Banking groups praised Hatch’s actions; credit unions say it would impose an unneeded regulatory burden on them.

The ten groups said that the tax exemption has significant budget and revenue implications. They said that the tax exemption will deprive the federal government of $35 billion over the next decade, with 75% of that tax advantage going to the top 5% of credit unions.

“As with any industry, the realm of finances has grown and changed over the past several decades, and it is important for Congress to regularly review the governing tax and regulatory provisions,” the groups said. “From this perspective we urge the Finance Committee to evaluate the tax-exempt status for large credit unions, so that it remains aligned with the intent of Congress and the interest of sound economic principles.”

In addition to the National Taxpayers Administration, the groups signing the letter are: the Taxpayers Protection Alliance, Consumer Action for a Strong Economy, the Family Business Coalition, Less Government, the Business Coalition for Fair Competition, the Center for Freedom and Prosperity, the Hispanic Leadership Fund, Let Freedom Ring and the Frontiers of Freedom.

In his response, Nussle wrote that the NTU falsely characterizes credit unions and their work.

“The group claims (on one hand) that credit don’t do enough to serve lower-income households but (on the other hand) attacks credit unions that seek to expand their membership to serve those groups,” Nussle wrote.

He said that credit unions were created to serve wage-earning, working class people, adding that they are “unique in the marketplace – no other class of financial institutions is democratically owned by its depositors.”

The majority of credit unions operate with narrow fields of membership and may not have the ability to serve low-income or unbanked people, according to Nussle.
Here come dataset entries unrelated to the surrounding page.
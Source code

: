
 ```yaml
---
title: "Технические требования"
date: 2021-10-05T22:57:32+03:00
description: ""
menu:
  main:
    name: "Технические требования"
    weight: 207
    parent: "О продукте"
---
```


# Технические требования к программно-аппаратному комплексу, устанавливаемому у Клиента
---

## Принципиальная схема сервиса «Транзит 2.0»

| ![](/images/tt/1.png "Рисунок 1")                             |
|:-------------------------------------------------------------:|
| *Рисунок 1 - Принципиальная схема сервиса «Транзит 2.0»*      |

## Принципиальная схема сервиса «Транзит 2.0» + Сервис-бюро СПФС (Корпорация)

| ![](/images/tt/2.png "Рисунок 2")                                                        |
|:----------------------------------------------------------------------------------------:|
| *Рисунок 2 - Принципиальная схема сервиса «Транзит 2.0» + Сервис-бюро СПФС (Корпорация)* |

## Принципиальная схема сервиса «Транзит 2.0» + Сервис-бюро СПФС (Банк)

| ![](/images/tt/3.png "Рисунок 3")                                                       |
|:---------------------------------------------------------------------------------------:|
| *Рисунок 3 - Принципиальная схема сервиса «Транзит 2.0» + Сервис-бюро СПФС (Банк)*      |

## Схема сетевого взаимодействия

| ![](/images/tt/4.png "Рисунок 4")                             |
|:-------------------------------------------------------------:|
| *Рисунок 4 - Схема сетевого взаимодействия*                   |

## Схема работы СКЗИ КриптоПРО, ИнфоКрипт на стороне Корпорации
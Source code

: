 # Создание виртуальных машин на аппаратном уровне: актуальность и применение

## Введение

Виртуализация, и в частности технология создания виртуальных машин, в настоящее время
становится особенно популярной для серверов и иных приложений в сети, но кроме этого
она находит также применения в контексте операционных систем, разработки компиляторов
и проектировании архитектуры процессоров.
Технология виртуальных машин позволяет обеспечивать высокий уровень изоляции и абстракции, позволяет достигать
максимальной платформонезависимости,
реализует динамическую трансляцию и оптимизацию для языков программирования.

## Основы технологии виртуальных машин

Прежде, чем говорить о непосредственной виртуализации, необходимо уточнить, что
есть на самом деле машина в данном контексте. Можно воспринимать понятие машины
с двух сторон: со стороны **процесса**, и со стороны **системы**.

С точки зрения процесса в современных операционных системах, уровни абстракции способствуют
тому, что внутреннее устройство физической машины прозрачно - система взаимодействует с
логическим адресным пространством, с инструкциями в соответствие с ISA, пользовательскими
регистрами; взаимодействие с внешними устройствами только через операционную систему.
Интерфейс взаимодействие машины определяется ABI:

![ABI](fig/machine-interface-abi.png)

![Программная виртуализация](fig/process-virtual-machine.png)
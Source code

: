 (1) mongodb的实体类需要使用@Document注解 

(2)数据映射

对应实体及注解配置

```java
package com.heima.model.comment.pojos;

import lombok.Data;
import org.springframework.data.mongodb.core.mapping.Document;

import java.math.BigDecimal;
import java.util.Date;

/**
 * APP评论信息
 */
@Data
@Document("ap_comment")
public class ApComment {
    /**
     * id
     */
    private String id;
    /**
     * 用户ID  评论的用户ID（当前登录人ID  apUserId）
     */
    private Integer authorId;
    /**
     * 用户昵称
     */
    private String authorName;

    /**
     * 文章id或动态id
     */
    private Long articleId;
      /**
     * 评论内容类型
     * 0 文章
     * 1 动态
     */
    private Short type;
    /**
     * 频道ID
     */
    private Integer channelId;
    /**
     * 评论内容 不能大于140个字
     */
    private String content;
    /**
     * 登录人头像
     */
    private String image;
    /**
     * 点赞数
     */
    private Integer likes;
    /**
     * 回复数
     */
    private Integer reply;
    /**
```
He said that credit unions view serving the unbanked but have been hampered by banks that seek to block them.

He said that the credit union tax status has nothing to do with the credit union common bond, adding that the original role of the common bond was to control and reduce credit losses in an era when little was known about borrower creditworthiness.

Nussle wrote that contrary to the groups’ claims, large credit unions are more likely than their smaller counterparts to serve narrow fields of membership.

Nussle also said that the taxpayers’ union greatly overstates the revenue impact of the tax exemption since the groups’ estimate does not reflect changes to the tax code.

He added that if credit unions were taxed, the receipts “would have accounted for only 0.07% of federal spending, which would have funded federal government operations for only seven hours.”

If credit unions were taxed, it would eliminate nearly $11 billion in direct financial benefits that currently accrue to credit union members, Nussle said.